▶ **LISTED ENTRIES**
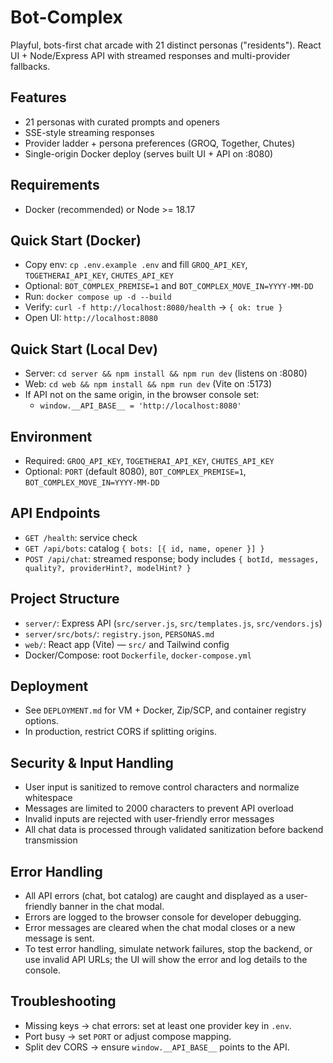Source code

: # Bot-Complex

Playful, bots-first chat arcade with 21 distinct personas ("residents"). React UI + Node/Express API with streamed responses and multi-provider fallbacks.

## Features
- 21 personas with curated prompts and openers
- SSE-style streaming responses
- Provider ladder + persona preferences (GROQ, Together, Chutes)
- Single-origin Docker deploy (serves built UI + API on :8080)

## Requirements
- Docker (recommended) or Node >= 18.17

## Quick Start (Docker)
- Copy env: `cp .env.example .env` and fill `GROQ_API_KEY`, `TOGETHERAI_API_KEY`, `CHUTES_API_KEY`
- Optional: `BOT_COMPLEX_PREMISE=1` and `BOT_COMPLEX_MOVE_IN=YYYY-MM-DD`
- Run: `docker compose up -d --build`
- Verify: `curl -f http://localhost:8080/health` → `{ ok: true }`
- Open UI: `http://localhost:8080`

## Quick Start (Local Dev)
- Server: `cd server && npm install && npm run dev` (listens on :8080)
- Web: `cd web && npm install && npm run dev` (Vite on :5173)
- If API not on the same origin, in the browser console set:
  - `window.__API_BASE__ = 'http://localhost:8080'`

## Environment
- Required: `GROQ_API_KEY`, `TOGETHERAI_API_KEY`, `CHUTES_API_KEY`
- Optional: `PORT` (default 8080), `BOT_COMPLEX_PREMISE=1`, `BOT_COMPLEX_MOVE_IN=YYYY-MM-DD`

## API Endpoints
- `GET /health`: service check
- `GET /api/bots`: catalog `{ bots: [{ id, name, opener }] }`
- `POST /api/chat`: streamed response; body includes `{ botId, messages, quality?, providerHint?, modelHint? }`

## Project Structure
- `server/`: Express API (`src/server.js`, `src/templates.js`, `src/vendors.js`)
- `server/src/bots/`: `registry.json`, `PERSONAS.md`
- `web/`: React app (Vite) — `src/` and Tailwind config
- Docker/Compose: root `Dockerfile`, `docker-compose.yml`

## Deployment
- See `DEPLOYMENT.md` for VM + Docker, Zip/SCP, and container registry options.
- In production, restrict CORS if splitting origins.

## Security & Input Handling
- User input is sanitized to remove control characters and normalize whitespace
- Messages are limited to 2000 characters to prevent API overload
- Invalid inputs are rejected with user-friendly error messages
- All chat data is processed through validated sanitization before backend transmission

## Error Handling
- All API errors (chat, bot catalog) are caught and displayed as a user-friendly banner in the chat modal.
- Errors are logged to the browser console for developer debugging.
- Error messages are cleared when the chat modal closes or a new message is sent.
- To test error handling, simulate network failures, stop the backend, or use invalid API URLs; the UI will show the error and log details to the console.

## Troubleshooting
- Missing keys → chat errors: set at least one provider key in `.env`.
- Port busy → set `PORT` or adjust compose mapping.
- Split dev CORS → ensure `window.__API_BASE__` points to the API.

▶ **WHAT THIS TASK INVOLVES**
All lines above between those holding "- Messages are" and "## Troubleshooting", inclusive, must be set down unchanged, and no other line may be included.

▶ **ANSWER BOX**
- Messages are limited to 2000 characters to prevent API overload
- Invalid inputs are rejected with user-friendly error messages
- All chat data is processed through validated sanitization before backend transmission

## Error Handling
- All API errors (chat, bot catalog) are caught and displayed as a user-friendly banner in the chat modal.
- Errors are logged to the browser console for developer debugging.
- Error messages are cleared when the chat modal closes or a new message is sent.
- To test error handling, simulate network failures, stop the backend, or use invalid API URLs; the UI will show the error and log details to the console.

## Troubleshooting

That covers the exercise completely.